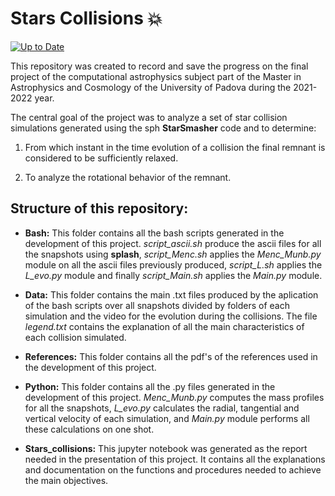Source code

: # Stars Collisions  :collision:

[![Up to Date](https://github.com/ikatyang/emoji-cheat-sheet/workflows/Up%20to%20Date/badge.svg)](https://github.com/JuanManuelPacheco/Star_Collisions/actions)

This repository was created to record and save the progress on the final project of the computational astrophysics subject part of the Master in Astrophysics and Cosmology of the University of Padova during the 2021-2022 year.

The central goal of the project was to analyze a set of star collision simulations generated using the sph **StarSmasher** code and to determine:

1) From which instant in the time evolution of a collision the final remnant is considered to be sufficiently relaxed.

2) To analyze the rotational behavior of the remnant.

## Structure of this repository:

* **Bash:** This folder contains all the bash scripts generated in the development of this project. *script_ascii.sh* produce the ascii files for all the snapshots using **splash**, *script_Menc.sh* applies the *Menc_Munb.py* module on all the ascii files previously produced, *script_L.sh* applies the *L_evo.py* module and finally  *script_Main.sh* applies the *Main.py* module.  

* **Data:** This folder contains the main .txt files produced by the aplication of the bash scripts over all snapshots divided by folders of each simulation and the video for the evolution during the collisions. The file *legend.txt* contains the explanation of all the main characteristics of each collision simulated.

* **References:** This folder contains all the pdf's of the references used in the development of this project.

* **Python:** This folder contains all the .py files generated in the development of this project. *Menc_Munb.py* computes the mass profiles for all the snapshots, *L_evo.py* calculates the radial, tangential and vertical velocity of each simulation, and *Main.py* module performs all these calculations on one shot.  

* **Stars_collisions:** This jupyter notebook was generated as the report needed in the presentation of this project. It contains all the explanations and documentation on the functions and procedures needed to achieve the main objectives.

• [What you should do] Each line holding the word "remnant" must be copied from the data.

• [Solution]
1) From which instant in the time evolution of a collision the final remnant is considered to be sufficiently relaxed.
2) To analyze the rotational behavior of the remnant.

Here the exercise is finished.